Dole has its own Web site — dolesuperfoods.com — dedicated to nutritional foods and sorts these products into such health categories as heart, bones, eyes and antioxidants.
“For each category a qualifying fruit or vegetable must contain a minimum level of certain nutrients which have been grouped together because they have the same health benefit,” said Nick Gillitt, a scientist with Dole’s Nutrition Institute.
Dole is also using the logo “Superfood for your Heart” for many of their products and marking superfoods as such. Bananas and other unpackaged items don superfood stickers, while pineapples sport “Superfood for your Joints” hand tags.
Dole isn’t the first company to use the term “superfood” as a marketing tool; NewStar Fresh Foods in October marked its Super Spinach a superfood, and retail newsletters distributed by Safeway and Albertsons have been selling their products through this marketing strategy for a while. Keystone Fruit Marketing Inc. wants to mark its sweet onions as a superfood and is currently busy working on scientific research to determine whether or not sweet onions make the cut.

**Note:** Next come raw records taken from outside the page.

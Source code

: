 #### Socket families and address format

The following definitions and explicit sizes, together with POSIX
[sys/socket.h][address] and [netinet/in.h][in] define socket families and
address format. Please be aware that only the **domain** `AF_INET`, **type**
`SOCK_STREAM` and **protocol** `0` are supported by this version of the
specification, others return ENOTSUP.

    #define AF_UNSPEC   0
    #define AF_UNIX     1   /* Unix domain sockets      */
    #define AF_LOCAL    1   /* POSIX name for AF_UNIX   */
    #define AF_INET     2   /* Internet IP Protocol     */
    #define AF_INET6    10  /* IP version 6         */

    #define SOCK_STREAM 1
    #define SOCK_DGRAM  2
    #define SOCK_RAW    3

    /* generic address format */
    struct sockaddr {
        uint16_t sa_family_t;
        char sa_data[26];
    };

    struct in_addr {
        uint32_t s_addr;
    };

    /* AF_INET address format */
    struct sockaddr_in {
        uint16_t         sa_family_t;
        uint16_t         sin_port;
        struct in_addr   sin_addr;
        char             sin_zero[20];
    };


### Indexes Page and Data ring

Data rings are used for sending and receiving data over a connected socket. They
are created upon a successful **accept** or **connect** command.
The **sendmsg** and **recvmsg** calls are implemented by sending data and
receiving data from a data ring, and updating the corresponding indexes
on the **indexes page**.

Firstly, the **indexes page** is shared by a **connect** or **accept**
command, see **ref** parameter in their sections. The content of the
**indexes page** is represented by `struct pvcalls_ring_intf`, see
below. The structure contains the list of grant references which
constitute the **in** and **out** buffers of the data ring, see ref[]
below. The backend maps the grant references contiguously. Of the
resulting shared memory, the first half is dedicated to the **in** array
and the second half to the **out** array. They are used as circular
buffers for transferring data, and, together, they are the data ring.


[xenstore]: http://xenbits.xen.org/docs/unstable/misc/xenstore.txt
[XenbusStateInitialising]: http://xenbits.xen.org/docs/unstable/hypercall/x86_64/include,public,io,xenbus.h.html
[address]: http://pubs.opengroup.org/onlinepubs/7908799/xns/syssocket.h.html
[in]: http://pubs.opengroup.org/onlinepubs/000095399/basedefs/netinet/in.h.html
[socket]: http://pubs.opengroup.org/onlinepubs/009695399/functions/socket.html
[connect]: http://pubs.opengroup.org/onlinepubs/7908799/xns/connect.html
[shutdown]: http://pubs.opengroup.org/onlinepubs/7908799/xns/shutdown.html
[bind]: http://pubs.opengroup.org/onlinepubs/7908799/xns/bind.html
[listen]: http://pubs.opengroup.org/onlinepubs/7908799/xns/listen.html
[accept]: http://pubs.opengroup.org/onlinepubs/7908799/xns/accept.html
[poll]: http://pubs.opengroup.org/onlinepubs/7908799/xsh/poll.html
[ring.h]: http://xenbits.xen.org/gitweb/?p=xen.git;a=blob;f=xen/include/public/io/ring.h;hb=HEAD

Tropicana touts value, quality of juice drinks
BRADENTON, Fla. Tropicana, the juice maker, working with New York City’s Arnell Group (an arm of the Omnicom Group) is set to launch a $35 million multilevel campaign aimed at keeping interest in the fresh juice market stimulated during the down economy.
Spokespersons from Tropicana told the media Thursday that the brand is looking to rejuvenate interests in the fresh juice market. Compared to other bottled and canned “juice drinks” which are made from concentrate or contain only a small percent of juice, Tropicana is the real deal—Tropicana orange juices contain 100 percent fresh-squeezed juice, according to the company.

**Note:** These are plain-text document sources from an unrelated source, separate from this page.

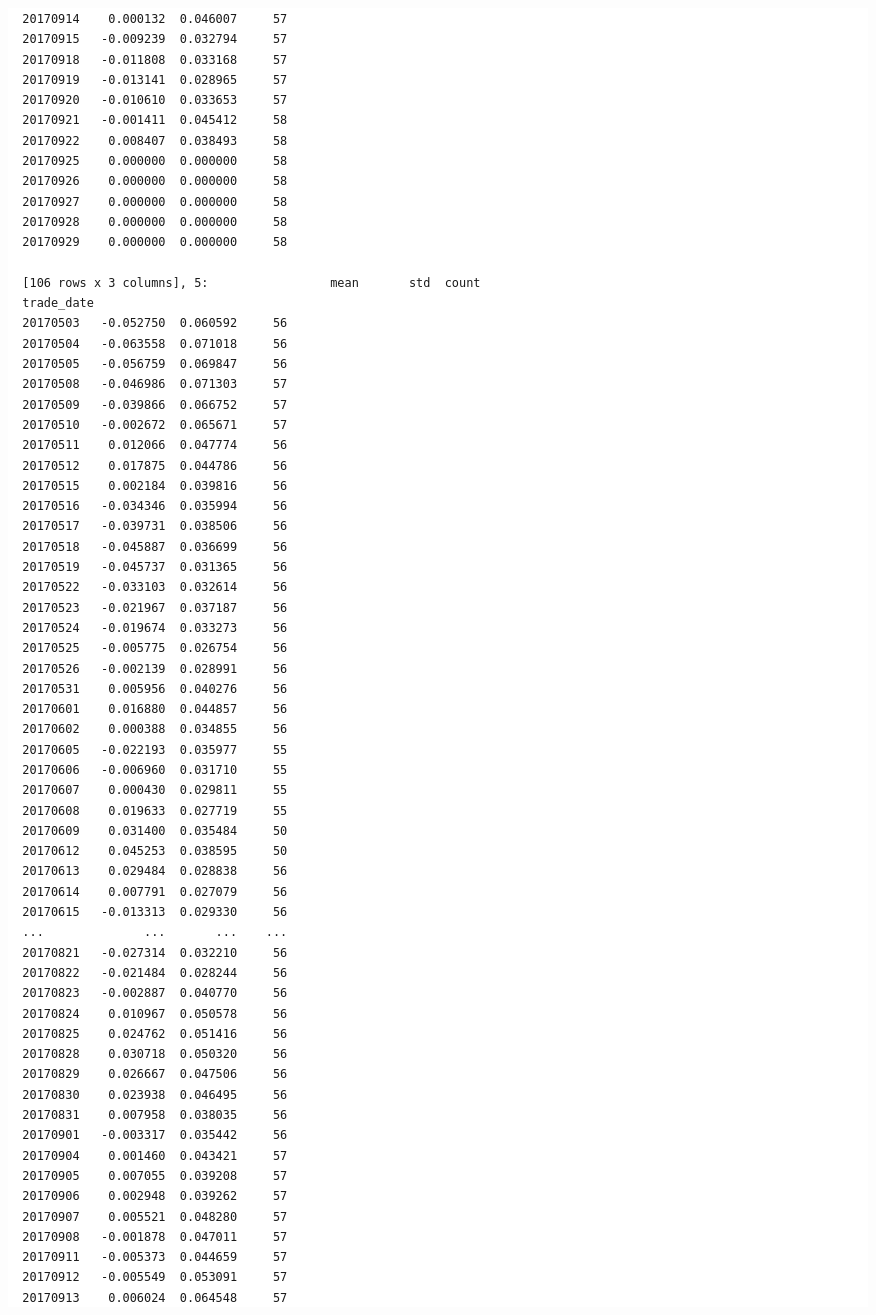       20170914    0.000132  0.046007     57
      20170915   -0.009239  0.032794     57
      20170918   -0.011808  0.033168     57
      20170919   -0.013141  0.028965     57
      20170920   -0.010610  0.033653     57
      20170921   -0.001411  0.045412     58
      20170922    0.008407  0.038493     58
      20170925    0.000000  0.000000     58
      20170926    0.000000  0.000000     58
      20170927    0.000000  0.000000     58
      20170928    0.000000  0.000000     58
      20170929    0.000000  0.000000     58
      
      [106 rows x 3 columns], 5:                 mean       std  count
      trade_date                           
      20170503   -0.052750  0.060592     56
      20170504   -0.063558  0.071018     56
      20170505   -0.056759  0.069847     56
      20170508   -0.046986  0.071303     57
      20170509   -0.039866  0.066752     57
      20170510   -0.002672  0.065671     57
      20170511    0.012066  0.047774     56
      20170512    0.017875  0.044786     56
      20170515    0.002184  0.039816     56
      20170516   -0.034346  0.035994     56
      20170517   -0.039731  0.038506     56
      20170518   -0.045887  0.036699     56
      20170519   -0.045737  0.031365     56
      20170522   -0.033103  0.032614     56
      20170523   -0.021967  0.037187     56
      20170524   -0.019674  0.033273     56
      20170525   -0.005775  0.026754     56
      20170526   -0.002139  0.028991     56
      20170531    0.005956  0.040276     56
      20170601    0.016880  0.044857     56
      20170602    0.000388  0.034855     56
      20170605   -0.022193  0.035977     55
      20170606   -0.006960  0.031710     55
      20170607    0.000430  0.029811     55
      20170608    0.019633  0.027719     55
      20170609    0.031400  0.035484     50
      20170612    0.045253  0.038595     50
      20170613    0.029484  0.028838     56
      20170614    0.007791  0.027079     56
      20170615   -0.013313  0.029330     56
      ...              ...       ...    ...
      20170821   -0.027314  0.032210     56
      20170822   -0.021484  0.028244     56
      20170823   -0.002887  0.040770     56
      20170824    0.010967  0.050578     56
      20170825    0.024762  0.051416     56
      20170828    0.030718  0.050320     56
      20170829    0.026667  0.047506     56
      20170830    0.023938  0.046495     56
      20170831    0.007958  0.038035     56
      20170901   -0.003317  0.035442     56
      20170904    0.001460  0.043421     57
      20170905    0.007055  0.039208     57
      20170906    0.002948  0.039262     57
      20170907    0.005521  0.048280     57
      20170908   -0.001878  0.047011     57
      20170911   -0.005373  0.044659     57
      20170912   -0.005549  0.053091     57
      20170913    0.006024  0.064548     57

To emphasize the quality and freshness, Tropicana is using a new catchphrase: “Squeeze it’s natural,” which helps describe its process of juicing, the company said.
The company will also present a new Tropicana juice symbol. Instead of the familiar drinking straw stuck directly into an orange, the new Tropicana symbol features a tall glass of Tropicana juice and a twist-cap on the product’s large containers that is shaped like half of an orange.
According to reports, the investment in Tropicana is part of a plan by PepsiCo to pump about $1 billion of advertising monies into its brands such as Diet Pepsi, Gatorade, Mountain Dew, Pepsi and Quaker to support working with new agencies on campaigns, logos, packaging and product varieties.